トラン プ政権のエネルギー・環境政策(前田一郎)

2017年9月2日の記事

2017年度第2回講演会は、2017年9月2日、JICA地球ひろば2階 セミナールーム201ABにて行われました。今回は長年、エネルギー・環境問題を専門に国際舞台で活躍してこられた環境政策アナリストの前田一郎氏に、『トランプ政権のエネルギー・環境政策』について講演いただきました。

トランプ政権発足後8ヵ月、「アメリカ・ファースト」の下で、これまでとはかなりニュアンスの異なる外交・通商・安全保障政策が打ち出され、その結果、世界各国で戸惑いや混乱が広がっています。とりわけ、トランプ政権の通商政策は”自由でフェア”といわれながら、実際には米国品輸出拡大を強化する形となっており、エネルギー・環境政策も露骨な国益・米企業益追求型となっています。トランプ大統領は、TPPからの撤退、パリ協定からの離脱、北米自由貿易協定(NEFTA)の再交渉などを掲げていますので摩擦や混乱は今後も続き、日本への影響も強まるものと思われます。

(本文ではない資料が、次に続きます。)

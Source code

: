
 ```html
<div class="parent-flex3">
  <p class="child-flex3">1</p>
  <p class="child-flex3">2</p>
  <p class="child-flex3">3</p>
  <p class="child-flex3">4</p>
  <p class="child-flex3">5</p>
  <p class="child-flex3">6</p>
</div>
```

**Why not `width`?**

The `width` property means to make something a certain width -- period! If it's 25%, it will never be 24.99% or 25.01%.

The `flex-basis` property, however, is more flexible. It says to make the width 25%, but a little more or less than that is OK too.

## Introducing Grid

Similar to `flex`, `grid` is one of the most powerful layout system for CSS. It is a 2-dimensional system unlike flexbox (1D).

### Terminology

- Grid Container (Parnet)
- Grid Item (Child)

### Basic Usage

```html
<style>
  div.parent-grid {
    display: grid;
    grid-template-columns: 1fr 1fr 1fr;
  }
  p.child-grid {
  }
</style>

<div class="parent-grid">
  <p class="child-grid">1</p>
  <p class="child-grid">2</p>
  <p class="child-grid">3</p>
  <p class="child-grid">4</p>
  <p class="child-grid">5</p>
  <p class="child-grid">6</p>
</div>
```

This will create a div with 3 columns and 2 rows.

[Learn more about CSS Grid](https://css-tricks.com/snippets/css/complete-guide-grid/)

トランプ大統領の経済政策について、前田一郎氏は次のように言っています。
「トランプ大統領の経済政策の最優先課題は雇用の創出であり、加えて税収の拡大が重視される。この両方の政策課題に合致するのが原油・天然ガスの増産であり、そのためにトランプ大統領はインフラ投資コンセプトを前面に押し出している。」

こうしたこととの関連を含め懸念が高まっているのが環境政策です。ご承知の通り、6月1日、トランプ大統領は、公約どおり、パリ協定からの離脱を宣言しました。とくに注目されるのは、同日、トランプ大統領が会見の中で米国の雇用の拡大と経済成長の維持を強調し、パリ協定を他国の便益に対して米国を不利益にさせる協定の一例であると断言し、同協定からの離脱は鉄鋼・石炭を含む米国製造業にとってよいことであると述べたことです。
パリ協定で米国は2005年に比して2025年26-28%の温室効果ガスを削減することになっていましたが、離脱によりこの義務を果たす必要はなくなります。

アメリカの環境政策はどこに行くのか、また、アメリカのグローバルなリーダーシップは無くなってしまったのか・・・・等、会場からも多彩な質問が飛び出し、有意義な講演会になりました。